|At Warren Rupp, the culture of Continuous Process Improvement is accepted from top-level management to the plant floor, resulting in an environment where the organization is constantly looking for ways to change for the better.|
Developing a culture of change acceptance is the focal point of making Continuous Process Improvement work. Many organizations claim to devote resources towards implementing strategic and tactical plans for Continuous Process Improvement implementation; they are motivated by the success stories they have heard and read about. Organizations are also threatened by the realization of their future if they do not have a Continuous Process Improvement implementation plan.
The pace of change in manufacturing, the service markets, and academia, for example, is moving quickly. If these types of organizations do not modify their culture to accept change, their success will be short-lived. The culture of an organization needs to be self-sustaining and fundamentally structured to embrace change and address it effectively and efficiently.
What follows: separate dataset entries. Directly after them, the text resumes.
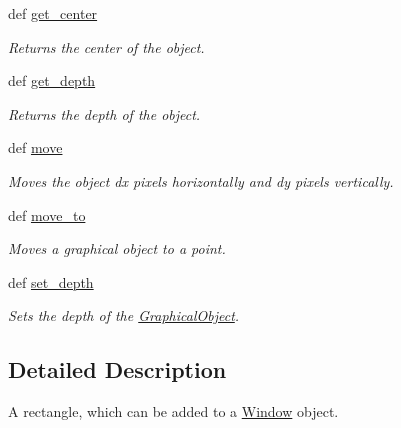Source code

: \begin{DoxyCompactItemize}
def \hyperlink{classcs110graphics_1_1GraphicalObject_a062789c4cc9de38af32dcc4ff2058607}{get\_\-center}
\begin{DoxyCompactList}\small\item\em Returns the center of the object. \item\end{DoxyCompactList}\item 
def \hyperlink{classcs110graphics_1_1GraphicalObject_a6d9f5718cd0cf249e0d2842971bae17f}{get\_\-depth}
\begin{DoxyCompactList}\small\item\em Returns the depth of the object. \item\end{DoxyCompactList}\item 
def \hyperlink{classcs110graphics_1_1GraphicalObject_aa64d270fb83efa4a54e1a7953512f9cd}{move}
\begin{DoxyCompactList}\small\item\em Moves the object dx pixels horizontally and dy pixels vertically. \item\end{DoxyCompactList}\item 
def \hyperlink{classcs110graphics_1_1GraphicalObject_abe2d480265df7ac9447205c52c6946df}{move\_\-to}
\begin{DoxyCompactList}\small\item\em Moves a graphical object to a point. \item\end{DoxyCompactList}\item 
def \hyperlink{classcs110graphics_1_1GraphicalObject_a20d76d4ee4419c3065d61deb6cbc6700}{set\_\-depth}
\begin{DoxyCompactList}\small\item\em Sets the depth of the \hyperlink{classcs110graphics_1_1GraphicalObject}{GraphicalObject}. \item\end{DoxyCompactList}\end{DoxyCompactItemize}


\subsection{Detailed Description}
A rectangle, which can be added to a \hyperlink{classcs110graphics_1_1Window}{Window} object. 

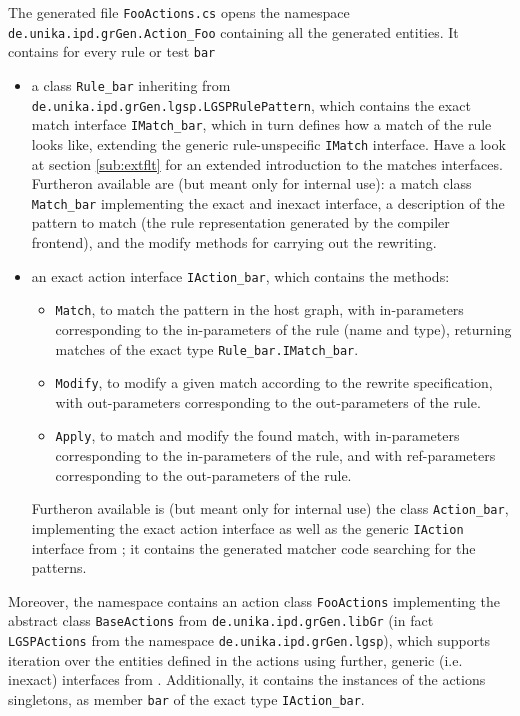 The generated file \texttt{FooActions.cs} opens the namespace \texttt{de.unika.ipd.grGen.Action\_Foo} containing all the generated entities.
It contains for every rule or test \texttt{bar}
\begin{itemize}
\item a class \texttt{Rule\_bar} inheriting from \texttt{de.unika.ipd.grGen.lgsp.LGSPRulePattern}, which contains
the exact match interface \texttt{IMatch\_bar}, which in turn defines how a match of the rule looks like,
extending the generic rule-unspecific \texttt{IMatch} interface.
Have a look at section \ref{sub:extflt} for an extended introduction to the matches interfaces. 
Furtheron available are (but meant only for internal use): a match class \texttt{Match\_bar} implementing the exact and inexact interface,
a description of the pattern to match (the rule representation generated by the compiler frontend), and the modify methods for carrying out the rewriting.

\item an exact action interface \texttt{IAction\_bar}, which contains the methods:
  \begin{itemize}
  \item \texttt{Match}, to match the pattern in the host graph,
     with in-parameters corresponding to the in-parameters of the rule (name and type),
	 returning matches of the exact type \texttt{Rule\_bar.IMatch\_bar}.
  \item \texttt{Modify}, to modify a given match according to the rewrite specification,
     with out-parameters corresponding to the out-parameters of the rule.
  \item \texttt{Apply}, to match and modify the found match,
     with in-parameters corresponding to the in-parameters of the rule,
     and with ref-parameters corresponding to the out-parameters of the rule.
  \end{itemize}
  Furtheron available is (but meant only for internal use) the class \texttt{Action\_bar}, implementing the exact action interface as well as the generic \texttt{IAction} interface from \LibGr;
  it contains the generated matcher code searching for the patterns.
\end{itemize}

Moreover, the namespace contains an action class \texttt{FooActions}
implementing the abstract class \texttt{BaseActions} from \texttt{de.unika.ipd.grGen.libGr} (in fact \texttt{LGSPActions} from the namespace \texttt{de.unika.ipd.grGen.lgsp}),
which supports iteration over the entities defined in the actions using further, generic (i.e. inexact) interfaces from \LibGr.
Additionally, it contains the instances of the actions singletons,
as member \texttt{bar} of the exact type \texttt{IAction\_bar}.

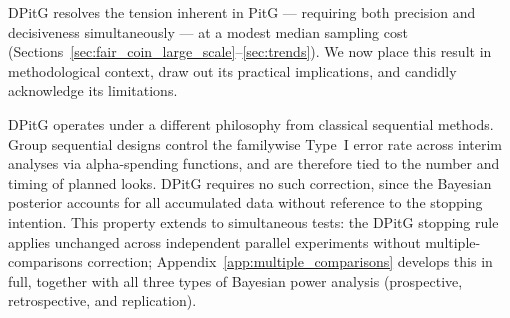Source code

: DPitG resolves the tension inherent in PitG --- requiring both precision and
decisiveness simultaneously --- at a modest median sampling cost
(Sections~\ref{sec:fair_coin_large_scale}--\ref{sec:trends}).
We now place this result in methodological context, draw out its practical
implications, and candidly acknowledge its limitations.

DPitG operates under a different philosophy from classical sequential methods.
Group sequential designs \citep{jennison2000} control the familywise Type~I error rate
across interim analyses via alpha-spending functions, and are therefore tied to the
number and timing of planned looks.
DPitG requires no such correction, since the Bayesian posterior accounts for all
accumulated data without reference to the stopping intention.
This property extends to simultaneous tests: the DPitG stopping rule applies
unchanged across independent parallel experiments without multiple-comparisons
correction; Appendix~\ref{app:multiple_comparisons} develops this in full,
together with all three types of Bayesian power analysis (prospective,
retrospective, and replication).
At air-operated double-diaphragm (AODD) pump manufacturer Warren Rupp Inc., culture begins with the executives and relies on their guidance to nurture an environment that is change ready. Continuous Process Improvement is Warren Rupp’s management philosophy, one that strives for complete customer satisfaction. To achieve this goal, there are three critical success components:
- Strategic: the utilization of resources through large-scale, long-range
planning and development
- Tactical: Dealing with the use and deployment of personnel
- Cultural: The component that drives teams to quicker, more dramatic improvements in sigma performance
The cultural component is one that is overlooked by most organizations, but is primary at Warren Rupp. Data from studies indicate successful change takes place when the need for change is communicated. In unsuccessful change groups, the need for change was never understood.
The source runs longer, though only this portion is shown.